« L’espérance et le Dieu crucifié. La réception de l’œuvre de Jürgen Moltmann dans la théologie francophone » par Rodolphe Gozegba-de-Bombèmbè

En décembre 2021, vient de paraître aux Editions l’Harmattan, un livre intitulé : « L’espérance et le Dieu crucifié. La réception de l’œuvre de Jürgen Moltmann dans la théologie francophone » (1). C’est la publication de la thèse soutenue il y a un an, le 10 décembre 2020, à l’Institut Protestant de théologie, par Rodolphe Gozegba-de-Bombèmbè (2).

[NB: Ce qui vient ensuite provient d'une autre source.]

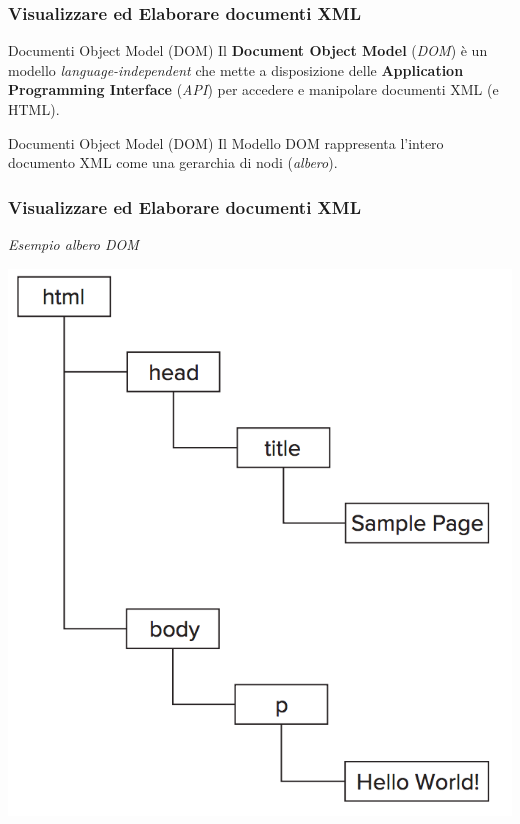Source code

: \begin{frame}
    \frametitle{Visualizzare ed Elaborare documenti XML}
    \addtocounter{nframe}{1}
    

     \begin{block}{Documenti Object Model (DOM)}
        Il \textbf{Document Object Model} (\textit{DOM}) è un modello \textit{language-independent} che mette a disposizione delle \textbf{Application Programming Interface} (\textit{API}) per accedere e manipolare documenti XML (e HTML).

     \end{block}

     \begin{block}{Documenti Object Model (DOM)}
        Il Modello DOM rappresenta l'intero documento XML come una gerarchia di nodi (\textit{albero}).
     \end{block}


\end{frame}


\begin{frame}
    \frametitle{Visualizzare ed Elaborare documenti XML}
    \addtocounter{nframe}{1}
    \textit{Esempio albero DOM}    
    \begin{center}
        \includegraphics[width=.6\textwidth]{imgs/XML-DOM.png}
    \end{center}

\end{frame}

En introduction, l’auteur rappelle le message de vie et d’espérance de Moltmann lorsque celui-ci fonde sa théologie sur la résurrection à partir de laquelle s’ouvre un processus eschatologique. Ainsi nous pouvons regarder vers le futur comme vers un début : « le début de la vie éternelle, le début de la nouvelle création de toute chose, le début de la gloire de Dieu ». « Ces mots », nous dit-il, « suscitent en nous une nouvelle aspiration. Ils ouvrent les perspectives d’une libération et l’espérance d’un avenir meilleur ». Ici, Rodolphe Gozegba évoque son parcours : « Je suis centre-africain.  Mon pays a connu pendant les années 2012 à 2014 une grande guerre civile avec beaucoup d’exactions et de massacres d’innocents. Le pays était alors dans une situation désastreuse et l’économie exsangue. Le désespoir m’avait envahi. Je venais de terminer mon master 2 en théologie systématique à la Faculté de théologie systématique de Bangui (FATEB) et cherchait désespérément à  comprendre ce qui se passait et comment entrevoir une issue au conflit d’alors. Les ouvrages de Jürgen Moltmann m’ont été d’une aide précieuse dans cette démarche. Ils me présentaient un Dieu d’espérance, attentif à nos problèmes, et même à nos côtés dans les moments difficiles » (p 15).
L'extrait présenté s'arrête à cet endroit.